Items from a data source:
§ §

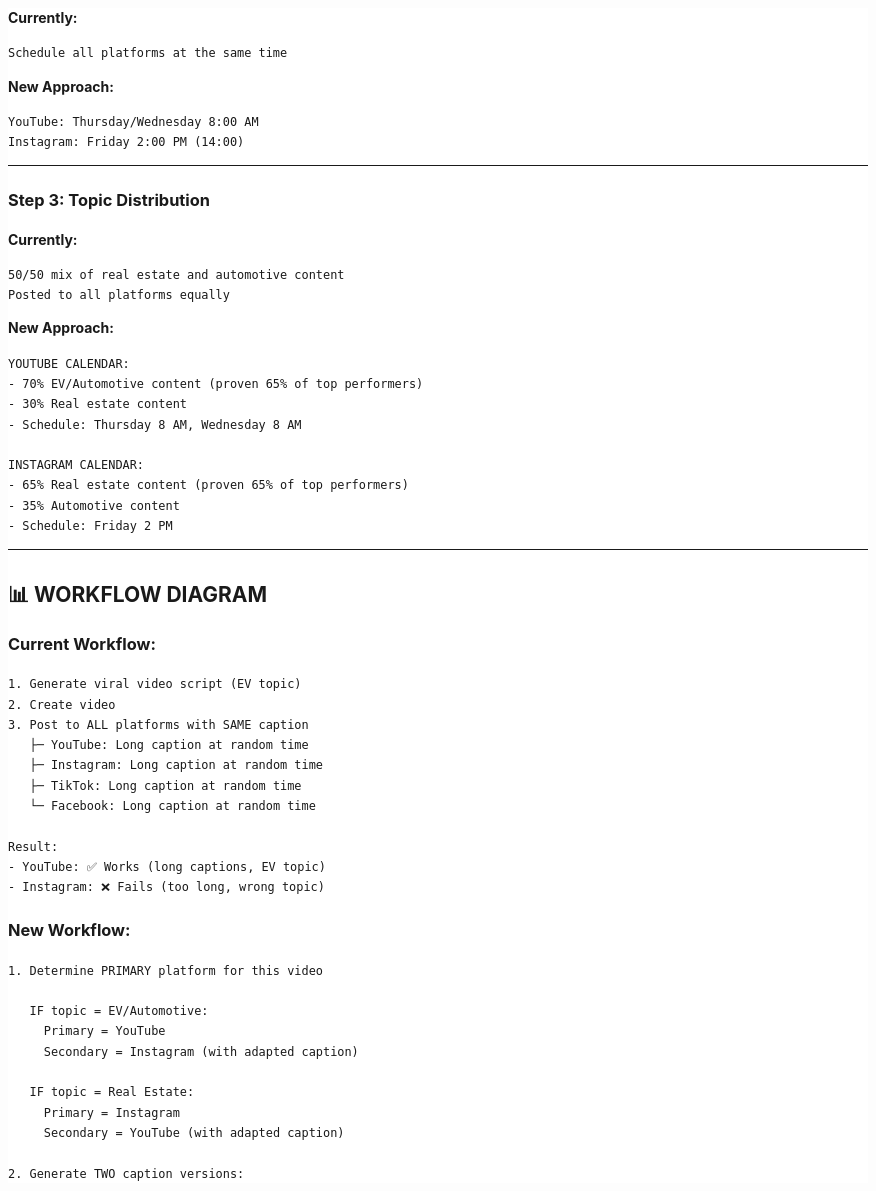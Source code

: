 **Currently:**
```
Schedule all platforms at the same time
```

**New Approach:**
```
YouTube: Thursday/Wednesday 8:00 AM
Instagram: Friday 2:00 PM (14:00)
```

---

### Step 3: Topic Distribution

**Currently:**
```
50/50 mix of real estate and automotive content
Posted to all platforms equally
```

**New Approach:**
```
YOUTUBE CALENDAR:
- 70% EV/Automotive content (proven 65% of top performers)
- 30% Real estate content
- Schedule: Thursday 8 AM, Wednesday 8 AM

INSTAGRAM CALENDAR:
- 65% Real estate content (proven 65% of top performers)
- 35% Automotive content
- Schedule: Friday 2 PM
```

---

## 📊 WORKFLOW DIAGRAM

### Current Workflow:
```
1. Generate viral video script (EV topic)
2. Create video
3. Post to ALL platforms with SAME caption
   ├─ YouTube: Long caption at random time
   ├─ Instagram: Long caption at random time
   ├─ TikTok: Long caption at random time
   └─ Facebook: Long caption at random time

Result:
- YouTube: ✅ Works (long captions, EV topic)
- Instagram: ❌ Fails (too long, wrong topic)
```

### New Workflow:
```
1. Determine PRIMARY platform for this video

   IF topic = EV/Automotive:
     Primary = YouTube
     Secondary = Instagram (with adapted caption)

   IF topic = Real Estate:
     Primary = Instagram
     Secondary = YouTube (with adapted caption)

2. Generate TWO caption versions:
```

§ §

TASK:
Lines in the data that include the word "adapted" should all be copied.

RESULT:
     Secondary = Instagram (with adapted caption)
     Secondary = YouTube (with adapted caption)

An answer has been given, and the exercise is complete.